I agree very much with your statement above. There is no perfect church this side of heaven. However, I would say that there are plenty of good, Bible believing churches that have not adopted the “Jesus Club” and those true believers should make every effort to attend a good church. I hope that my article has not come across to polemic but this is just something that I get a little (or maybe a lot) fired up about.

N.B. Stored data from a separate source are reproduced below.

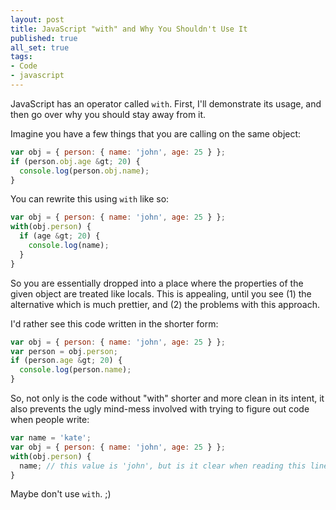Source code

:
 ```yaml
---
layout: post
title: JavaScript "with" and Why You Shouldn't Use It
published: true
all_set: true
tags:
- Code
- javascript
---
```


JavaScript has an operator called `with`.  First, I'll demonstrate its usage,
and then go over why you should stay away from it.

Imagine you have a few things that you are calling on the same object:

``` js
var obj = { person: { name: 'john', age: 25 } };
if (person.obj.age &gt; 20) {
  console.log(person.obj.name);
}
```

You can rewrite this using `with` like so:

``` js
var obj = { person: { name: 'john', age: 25 } };
with(obj.person) {
  if (age &gt; 20) {
    console.log(name);
  }
}
```

So you are essentially dropped into a place where the properties of the given
object are treated like locals.  This is appealing, until you see (1) the
alternative which is much prettier, and (2) the problems with this approach.

I'd rather see this code written in the shorter form:

``` js
var obj = { person: { name: 'john', age: 25 } };
var person = obj.person;
if (person.age &gt; 20) {
  console.log(person.name);
}
```

So, not only is the code without "with" shorter and more clean in its intent, it
also prevents the ugly mind-mess involved with trying to figure out code when
people write:

``` js
var name = 'kate';
var obj = { person: { name: 'john', age: 25 } };
with(obj.person) {
  name; // this value is 'john', but is it clear when reading this line?
}
```

Maybe don't use `with`. ;)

I appreciate you taking the time to leave your comment!
Soli Deo Gloria!
It’s important to attend, but finding a sound chruch is rough. We spent years homechruching until we finally found one a hour away from our home. We’ve been attending for a year and a half. Because we live so far away, and we farm for a living, attending every sunday isn’t always possible. Now were being talked to by the chruch pastor that we are forsaking our obligation to assemble with the body. I told him to start having chruch services at our house and see how long it takes for those who attend every sunday to see how long it takes for some to miss a sunday, which didn’t help maters any because I compounded the problem now by being told I have a problem with chruch leadership by questioning this. Everyone else has jobs that give them the weekend off, so it makes it easy to attend. This time of year I might be helping a cow have a calf, planting, or what ever. It has really put a rift in what up to this point seemed to be a good chruch family. Now were asking ourselves what to do. We want to keep going, but not when were looked at as substandard. Attending chruch is so important, but what to do when you don’t seemed to fit. Back to home chruch. As you said, no chruch is perfect. I hope my comments have maintained your topic, sorry if its off topic.